Try it: Go through the following data and transcribe exactly the stretch of lines from the one holding "Which is NOT" to the one holding "D) Function as a Service (FaaS)", both included.

Data excerpts:
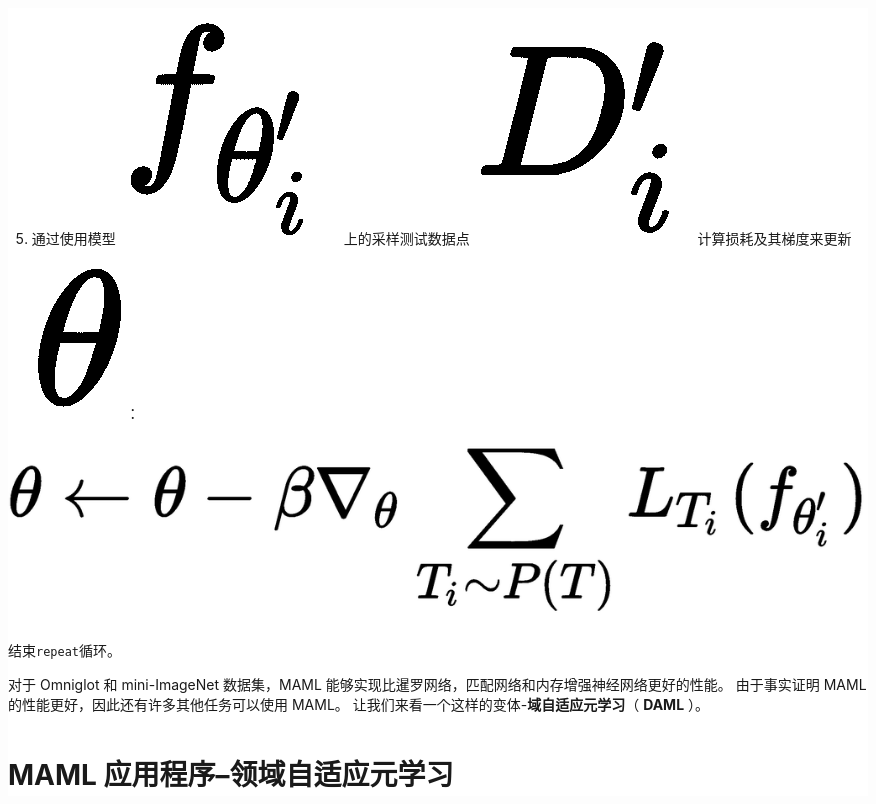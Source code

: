 5.  通过使用模型 <sub>![](img/a658ddf5-fd7d-4275-85fe-3588a5d49214.png)</sub> 上的采样测试数据点 <sub>![](img/f27f8c70-0ded-49e9-9df9-79a17431f23c.png)</sub> 计算损耗及其梯度来更新 <sub>![](img/005304cd-40b7-4175-bdd3-0e190c4b6dec.png)</sub> ：

![](img/00a98b32-110e-44d8-9a49-e36078be0d57.png)

结束`repeat`循环。

对于 Omniglot 和 mini-ImageNet 数据集，MAML 能够实现比暹罗网络，匹配网络和内存增强神经网络更好的性能。 由于事实证明 MAML 的性能更好，因此还有许多其他任务可以使用 MAML。 让我们来看一个这样的变体-**域自适应元学习**（ **DAML** ）。

# MAML 应用程序–领域自适应元学习
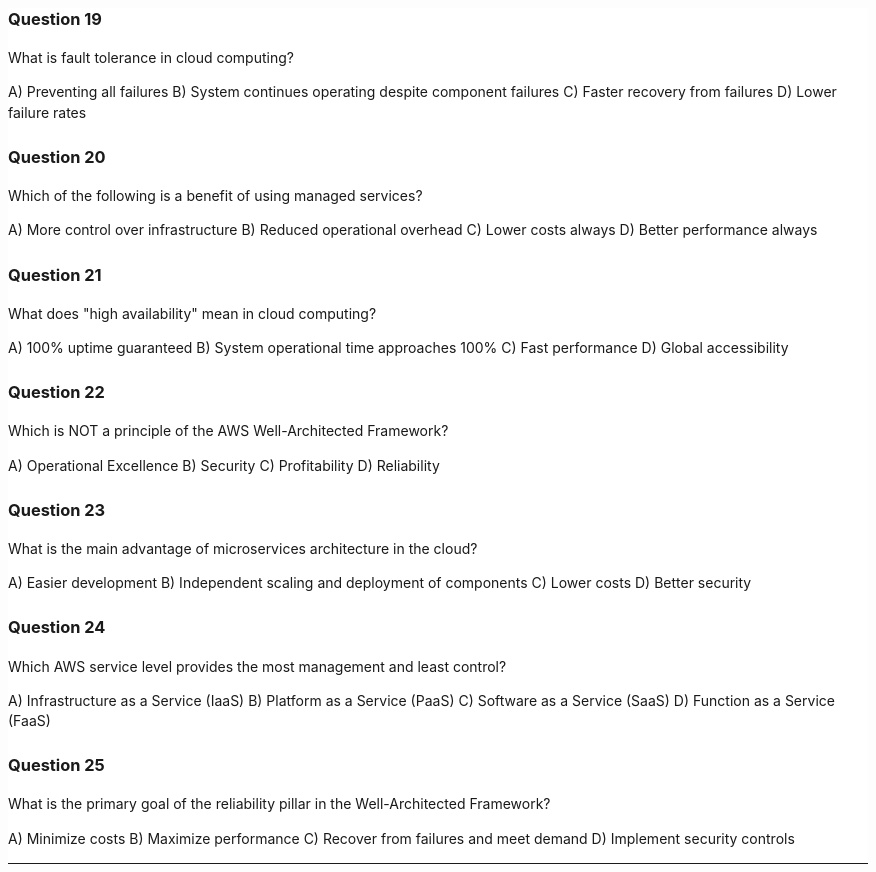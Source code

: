 ### Question 19
What is fault tolerance in cloud computing?

A) Preventing all failures
B) System continues operating despite component failures
C) Faster recovery from failures
D) Lower failure rates

### Question 20
Which of the following is a benefit of using managed services?

A) More control over infrastructure
B) Reduced operational overhead
C) Lower costs always
D) Better performance always

### Question 21
What does "high availability" mean in cloud computing?

A) 100% uptime guaranteed
B) System operational time approaches 100%
C) Fast performance
D) Global accessibility

### Question 22
Which is NOT a principle of the AWS Well-Architected Framework?

A) Operational Excellence
B) Security
C) Profitability
D) Reliability

### Question 23
What is the main advantage of microservices architecture in the cloud?

A) Easier development
B) Independent scaling and deployment of components
C) Lower costs
D) Better security

### Question 24
Which AWS service level provides the most management and least control?

A) Infrastructure as a Service (IaaS)
B) Platform as a Service (PaaS)
C) Software as a Service (SaaS)
D) Function as a Service (FaaS)

### Question 25
What is the primary goal of the reliability pillar in the Well-Architected Framework?

A) Minimize costs
B) Maximize performance
C) Recover from failures and meet demand
D) Implement security controls

---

Result:
Which is NOT a principle of the AWS Well-Architected Framework?

A) Operational Excellence
B) Security
C) Profitability
D) Reliability

### Question 23
What is the main advantage of microservices architecture in the cloud?

A) Easier development
B) Independent scaling and deployment of components
C) Lower costs
D) Better security

### Question 24
Which AWS service level provides the most management and least control?

A) Infrastructure as a Service (IaaS)
B) Platform as a Service (PaaS)
C) Software as a Service (SaaS)
D) Function as a Service (FaaS)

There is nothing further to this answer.